Alınması gereken önlemler
EY çalışmasında kurumsal siber Emniyet uzmanlarının riskleri azaltmak gayesiyle alması gereken tedbirlere ait olarak şu tekliflere ver veriliyor:
– VPN, File aygıtları ve uzaktan çalışmayı Muhtemel kılan Aygıt ve sistemlerin aktüel yama ve Emniyet konfigürasyonlarına sahip olunması ismine güncellemeler yapılmalı.
– bütün VPN irtibatlarında 2+ Faktörlü Kimlik Doğrulama kullanılmalı. Bu Muhtemel değilse uzaktan çalışan işçinin kuvvetli parolalar kullandığından emin olunmalı.
– VPN kapasitesi BT Emniyet takımlarınca test edilmeli. Daha Çok bant genişliğine muhtaçlığı olan çalışanlara bu imkânı verebilmek ismine kısıtlamalara ait siyasetler oluşturulmalı.
– Yüksek yetkili erişimler sistemli olarak izlenmeli. Sistem yöneticisi düzeyindeki kullanıcıların ve hisli dataya erişim olan çalışanın mümkün kuşkulu süreçlerini tespit etmek için davranışsal analitik araçlar kullanılmalı.
– Log izleme ve alarm takibi açısından SIEM sistemleri kullanılmalı.
– Log gözden geçirme, hamle tespit, Hadise müdahale ve kurtarma üzere siber Emniyet faaliyetlerine daha Çok Ehemmiyet gösterilmeli.

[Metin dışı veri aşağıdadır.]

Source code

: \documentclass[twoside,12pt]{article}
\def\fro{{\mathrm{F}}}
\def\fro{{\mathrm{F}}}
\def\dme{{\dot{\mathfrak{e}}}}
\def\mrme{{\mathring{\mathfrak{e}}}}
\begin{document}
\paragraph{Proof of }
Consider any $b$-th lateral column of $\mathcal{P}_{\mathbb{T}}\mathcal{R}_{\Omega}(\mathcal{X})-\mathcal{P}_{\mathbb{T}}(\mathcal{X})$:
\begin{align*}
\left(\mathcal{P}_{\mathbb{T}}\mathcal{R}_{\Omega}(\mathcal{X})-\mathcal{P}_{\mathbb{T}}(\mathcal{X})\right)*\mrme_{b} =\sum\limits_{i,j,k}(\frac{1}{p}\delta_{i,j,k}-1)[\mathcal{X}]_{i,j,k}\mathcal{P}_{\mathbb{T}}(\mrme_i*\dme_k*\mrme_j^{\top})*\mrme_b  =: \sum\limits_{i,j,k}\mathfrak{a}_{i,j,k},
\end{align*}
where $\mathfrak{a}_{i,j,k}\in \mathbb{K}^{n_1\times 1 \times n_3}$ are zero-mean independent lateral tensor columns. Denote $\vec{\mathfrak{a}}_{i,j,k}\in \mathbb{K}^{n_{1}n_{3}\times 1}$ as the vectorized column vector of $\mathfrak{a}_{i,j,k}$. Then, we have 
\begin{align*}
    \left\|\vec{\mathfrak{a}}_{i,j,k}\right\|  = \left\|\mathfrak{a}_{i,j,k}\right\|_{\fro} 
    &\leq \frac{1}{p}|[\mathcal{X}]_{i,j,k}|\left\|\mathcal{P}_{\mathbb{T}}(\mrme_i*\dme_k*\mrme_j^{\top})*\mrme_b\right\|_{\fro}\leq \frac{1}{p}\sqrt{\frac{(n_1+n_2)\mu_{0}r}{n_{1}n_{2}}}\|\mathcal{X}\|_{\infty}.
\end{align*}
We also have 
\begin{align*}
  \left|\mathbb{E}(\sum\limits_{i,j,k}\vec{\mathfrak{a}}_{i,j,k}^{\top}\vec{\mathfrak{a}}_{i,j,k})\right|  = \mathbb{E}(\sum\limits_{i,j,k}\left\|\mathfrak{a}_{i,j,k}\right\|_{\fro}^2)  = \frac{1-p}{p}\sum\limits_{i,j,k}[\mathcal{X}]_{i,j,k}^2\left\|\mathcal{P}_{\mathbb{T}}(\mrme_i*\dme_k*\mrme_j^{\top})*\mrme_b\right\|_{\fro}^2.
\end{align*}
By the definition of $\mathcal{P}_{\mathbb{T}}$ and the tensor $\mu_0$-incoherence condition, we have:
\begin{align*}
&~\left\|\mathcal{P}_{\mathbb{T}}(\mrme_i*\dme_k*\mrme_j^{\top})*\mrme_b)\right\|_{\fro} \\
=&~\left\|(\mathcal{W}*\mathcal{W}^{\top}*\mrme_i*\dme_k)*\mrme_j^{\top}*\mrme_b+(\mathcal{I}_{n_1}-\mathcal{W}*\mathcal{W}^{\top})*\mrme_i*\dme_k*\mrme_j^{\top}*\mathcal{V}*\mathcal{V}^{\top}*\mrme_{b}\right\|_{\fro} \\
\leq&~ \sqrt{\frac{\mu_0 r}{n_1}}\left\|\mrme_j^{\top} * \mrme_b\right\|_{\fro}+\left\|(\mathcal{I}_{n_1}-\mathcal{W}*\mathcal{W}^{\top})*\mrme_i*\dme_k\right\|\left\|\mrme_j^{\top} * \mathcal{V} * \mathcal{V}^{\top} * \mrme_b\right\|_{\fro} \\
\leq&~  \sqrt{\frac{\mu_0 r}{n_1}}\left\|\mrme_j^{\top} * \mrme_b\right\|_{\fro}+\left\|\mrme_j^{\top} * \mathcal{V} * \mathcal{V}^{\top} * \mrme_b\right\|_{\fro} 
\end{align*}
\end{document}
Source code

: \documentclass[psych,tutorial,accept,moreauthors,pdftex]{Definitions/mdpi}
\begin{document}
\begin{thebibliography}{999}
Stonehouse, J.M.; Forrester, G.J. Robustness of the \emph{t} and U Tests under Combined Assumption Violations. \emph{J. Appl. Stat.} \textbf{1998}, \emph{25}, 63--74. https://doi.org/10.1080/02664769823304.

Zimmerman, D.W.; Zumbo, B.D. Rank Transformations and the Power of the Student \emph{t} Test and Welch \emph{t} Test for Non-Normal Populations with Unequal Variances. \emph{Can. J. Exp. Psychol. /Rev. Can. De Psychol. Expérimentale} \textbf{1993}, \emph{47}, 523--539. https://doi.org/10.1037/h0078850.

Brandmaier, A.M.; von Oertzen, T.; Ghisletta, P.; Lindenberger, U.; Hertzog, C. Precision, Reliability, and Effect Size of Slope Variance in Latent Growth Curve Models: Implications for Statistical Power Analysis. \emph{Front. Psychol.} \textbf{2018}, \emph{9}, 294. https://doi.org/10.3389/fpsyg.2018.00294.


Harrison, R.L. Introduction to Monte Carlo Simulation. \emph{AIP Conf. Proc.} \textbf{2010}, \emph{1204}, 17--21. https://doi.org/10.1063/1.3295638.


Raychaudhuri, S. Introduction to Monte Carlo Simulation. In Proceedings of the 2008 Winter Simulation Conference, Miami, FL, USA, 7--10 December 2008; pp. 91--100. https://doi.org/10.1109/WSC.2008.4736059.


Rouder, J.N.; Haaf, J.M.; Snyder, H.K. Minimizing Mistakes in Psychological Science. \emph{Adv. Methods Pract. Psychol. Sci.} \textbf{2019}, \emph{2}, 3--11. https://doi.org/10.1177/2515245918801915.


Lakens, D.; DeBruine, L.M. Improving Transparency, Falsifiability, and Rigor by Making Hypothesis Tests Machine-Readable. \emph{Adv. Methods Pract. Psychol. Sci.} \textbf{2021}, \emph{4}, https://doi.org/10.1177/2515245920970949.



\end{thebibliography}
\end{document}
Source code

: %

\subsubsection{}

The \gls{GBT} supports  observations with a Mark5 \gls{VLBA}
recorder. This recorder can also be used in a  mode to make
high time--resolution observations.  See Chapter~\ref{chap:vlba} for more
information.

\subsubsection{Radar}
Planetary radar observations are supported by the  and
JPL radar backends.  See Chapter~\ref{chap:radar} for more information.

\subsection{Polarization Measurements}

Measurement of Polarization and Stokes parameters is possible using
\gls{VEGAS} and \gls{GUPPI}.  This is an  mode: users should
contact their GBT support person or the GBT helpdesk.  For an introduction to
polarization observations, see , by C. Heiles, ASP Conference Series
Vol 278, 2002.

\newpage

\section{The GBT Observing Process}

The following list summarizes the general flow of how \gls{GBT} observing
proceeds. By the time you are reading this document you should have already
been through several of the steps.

– Çalışanlar sayısı artabilecek oltalama hücumla ilgili uyarılmalı. Bilhassa koronavirüs ile ilgili web siteleri ve e-postalar üzere ziyanlı yazılım ihtiva etmesi beklenen ortamlara girmeden BT ve Emniyet gruplarına bilgi vermelerini sağlayacak yönlendirme, bildirim ve duyurular yapılmalı.
– Web ve e-posta güvenliği için filtreleme teknolojileri kullanılmalı. Bunlardan kaynaklı riskleri azaltmak ismine özelleştirilmiş kuralları devreye sokulmalı.
– Acil durum ve kriz idaresi yetkinlikleri güncellenmeli. Buna nazaran kaynak tahsisleri tekrar değerlendirilmeli. Sistem ve bilgi yedekleri Denetim edilmeli ve çalıştıklarından emin olunmalı.